Data to use.
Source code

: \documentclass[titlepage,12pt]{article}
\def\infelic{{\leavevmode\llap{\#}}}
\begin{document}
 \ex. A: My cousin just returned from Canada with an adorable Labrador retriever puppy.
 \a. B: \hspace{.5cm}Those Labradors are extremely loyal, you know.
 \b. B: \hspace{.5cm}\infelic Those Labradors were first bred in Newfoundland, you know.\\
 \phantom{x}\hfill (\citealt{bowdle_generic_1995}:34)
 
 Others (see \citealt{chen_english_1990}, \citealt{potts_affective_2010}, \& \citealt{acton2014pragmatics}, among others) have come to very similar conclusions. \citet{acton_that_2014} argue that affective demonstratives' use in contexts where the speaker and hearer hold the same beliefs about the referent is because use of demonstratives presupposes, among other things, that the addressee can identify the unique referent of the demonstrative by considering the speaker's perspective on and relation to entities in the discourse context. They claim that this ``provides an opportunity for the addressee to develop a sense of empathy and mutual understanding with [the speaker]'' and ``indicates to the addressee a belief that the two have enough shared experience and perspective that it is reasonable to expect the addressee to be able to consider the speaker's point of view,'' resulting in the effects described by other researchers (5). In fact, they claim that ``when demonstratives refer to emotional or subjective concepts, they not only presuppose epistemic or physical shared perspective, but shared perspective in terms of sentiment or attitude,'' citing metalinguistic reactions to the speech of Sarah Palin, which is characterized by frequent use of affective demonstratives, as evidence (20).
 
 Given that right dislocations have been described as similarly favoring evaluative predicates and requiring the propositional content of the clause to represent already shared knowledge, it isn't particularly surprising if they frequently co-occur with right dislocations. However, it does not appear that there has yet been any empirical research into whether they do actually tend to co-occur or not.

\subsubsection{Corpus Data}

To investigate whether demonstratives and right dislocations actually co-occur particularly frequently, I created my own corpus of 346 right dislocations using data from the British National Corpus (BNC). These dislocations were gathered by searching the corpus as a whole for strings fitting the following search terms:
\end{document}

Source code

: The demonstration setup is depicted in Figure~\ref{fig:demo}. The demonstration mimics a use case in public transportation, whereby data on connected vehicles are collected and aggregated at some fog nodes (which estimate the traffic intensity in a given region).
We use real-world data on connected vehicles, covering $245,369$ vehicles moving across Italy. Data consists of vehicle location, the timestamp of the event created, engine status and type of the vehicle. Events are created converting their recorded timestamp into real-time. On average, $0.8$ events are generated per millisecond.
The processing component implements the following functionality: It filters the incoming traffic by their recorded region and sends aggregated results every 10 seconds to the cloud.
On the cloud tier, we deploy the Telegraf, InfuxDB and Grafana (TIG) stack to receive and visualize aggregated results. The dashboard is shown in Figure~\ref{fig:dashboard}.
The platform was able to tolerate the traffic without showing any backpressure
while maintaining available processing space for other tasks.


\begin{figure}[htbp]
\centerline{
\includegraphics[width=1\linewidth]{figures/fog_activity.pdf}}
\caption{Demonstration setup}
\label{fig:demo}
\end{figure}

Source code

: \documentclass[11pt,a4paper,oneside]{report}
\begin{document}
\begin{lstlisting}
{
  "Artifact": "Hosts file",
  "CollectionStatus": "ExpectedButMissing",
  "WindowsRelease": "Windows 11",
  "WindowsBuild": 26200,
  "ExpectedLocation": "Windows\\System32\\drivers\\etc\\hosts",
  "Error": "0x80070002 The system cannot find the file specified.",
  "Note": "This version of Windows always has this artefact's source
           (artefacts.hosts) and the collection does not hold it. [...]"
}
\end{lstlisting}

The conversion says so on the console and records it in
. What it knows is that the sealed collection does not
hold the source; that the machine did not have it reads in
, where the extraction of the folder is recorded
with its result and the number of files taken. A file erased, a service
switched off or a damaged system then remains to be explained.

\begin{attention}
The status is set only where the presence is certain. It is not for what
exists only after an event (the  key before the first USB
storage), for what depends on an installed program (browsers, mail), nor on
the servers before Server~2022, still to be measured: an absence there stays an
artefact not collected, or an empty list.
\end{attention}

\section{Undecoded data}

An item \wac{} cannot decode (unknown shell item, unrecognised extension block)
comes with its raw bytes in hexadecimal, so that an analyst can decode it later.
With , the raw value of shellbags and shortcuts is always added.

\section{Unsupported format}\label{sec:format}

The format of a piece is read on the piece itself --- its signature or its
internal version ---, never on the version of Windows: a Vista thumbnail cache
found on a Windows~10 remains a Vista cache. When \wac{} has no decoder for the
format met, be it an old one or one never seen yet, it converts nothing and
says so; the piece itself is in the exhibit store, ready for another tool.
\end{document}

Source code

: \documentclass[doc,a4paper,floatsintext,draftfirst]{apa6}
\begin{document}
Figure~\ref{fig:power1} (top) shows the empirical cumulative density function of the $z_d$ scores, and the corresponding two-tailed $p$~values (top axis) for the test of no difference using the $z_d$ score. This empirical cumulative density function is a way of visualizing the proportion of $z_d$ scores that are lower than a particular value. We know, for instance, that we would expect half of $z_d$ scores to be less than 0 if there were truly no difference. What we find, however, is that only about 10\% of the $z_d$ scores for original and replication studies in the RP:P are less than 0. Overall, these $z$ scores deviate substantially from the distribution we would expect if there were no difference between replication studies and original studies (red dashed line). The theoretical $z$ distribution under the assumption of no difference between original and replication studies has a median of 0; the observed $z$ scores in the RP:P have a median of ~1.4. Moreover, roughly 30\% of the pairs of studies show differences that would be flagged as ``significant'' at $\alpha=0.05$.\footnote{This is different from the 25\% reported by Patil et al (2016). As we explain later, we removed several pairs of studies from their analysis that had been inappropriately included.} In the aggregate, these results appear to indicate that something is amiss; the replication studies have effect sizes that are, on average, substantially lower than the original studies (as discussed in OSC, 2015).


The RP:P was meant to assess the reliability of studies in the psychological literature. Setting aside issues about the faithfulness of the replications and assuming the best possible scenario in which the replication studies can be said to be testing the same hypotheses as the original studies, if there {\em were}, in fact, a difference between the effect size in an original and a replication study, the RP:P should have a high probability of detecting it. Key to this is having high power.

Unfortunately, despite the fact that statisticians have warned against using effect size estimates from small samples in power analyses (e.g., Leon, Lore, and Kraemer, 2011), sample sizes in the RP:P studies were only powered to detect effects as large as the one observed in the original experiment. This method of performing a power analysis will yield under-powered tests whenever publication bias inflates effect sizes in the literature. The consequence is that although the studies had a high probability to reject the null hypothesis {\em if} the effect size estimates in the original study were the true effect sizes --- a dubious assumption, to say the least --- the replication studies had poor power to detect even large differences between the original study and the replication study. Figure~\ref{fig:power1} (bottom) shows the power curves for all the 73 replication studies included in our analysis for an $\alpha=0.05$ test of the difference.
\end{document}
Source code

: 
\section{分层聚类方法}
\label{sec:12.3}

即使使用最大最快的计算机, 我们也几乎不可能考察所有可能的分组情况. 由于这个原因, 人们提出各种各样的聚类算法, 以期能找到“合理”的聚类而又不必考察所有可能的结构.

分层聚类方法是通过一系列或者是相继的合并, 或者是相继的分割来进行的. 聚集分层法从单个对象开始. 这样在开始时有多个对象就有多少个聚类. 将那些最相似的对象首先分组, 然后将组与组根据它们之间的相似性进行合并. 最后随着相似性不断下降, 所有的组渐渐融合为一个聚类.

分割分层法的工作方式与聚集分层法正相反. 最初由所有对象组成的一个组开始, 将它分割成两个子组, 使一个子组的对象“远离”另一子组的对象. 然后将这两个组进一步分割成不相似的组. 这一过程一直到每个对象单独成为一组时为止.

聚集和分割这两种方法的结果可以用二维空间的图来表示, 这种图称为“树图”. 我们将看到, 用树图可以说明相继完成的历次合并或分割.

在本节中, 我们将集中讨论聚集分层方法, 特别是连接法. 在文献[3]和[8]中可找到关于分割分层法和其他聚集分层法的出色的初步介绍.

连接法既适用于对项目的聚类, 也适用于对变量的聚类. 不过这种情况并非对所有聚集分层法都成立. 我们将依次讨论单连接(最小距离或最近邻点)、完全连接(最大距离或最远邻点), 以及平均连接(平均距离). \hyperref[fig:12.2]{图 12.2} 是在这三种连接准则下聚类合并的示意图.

What to do.
What lines in the data include the string "label"? Copy each one.

Exercise solution.
\label{fig:demo}
\section{Unsupported format}\label{sec:format}
\label{sec:12.3}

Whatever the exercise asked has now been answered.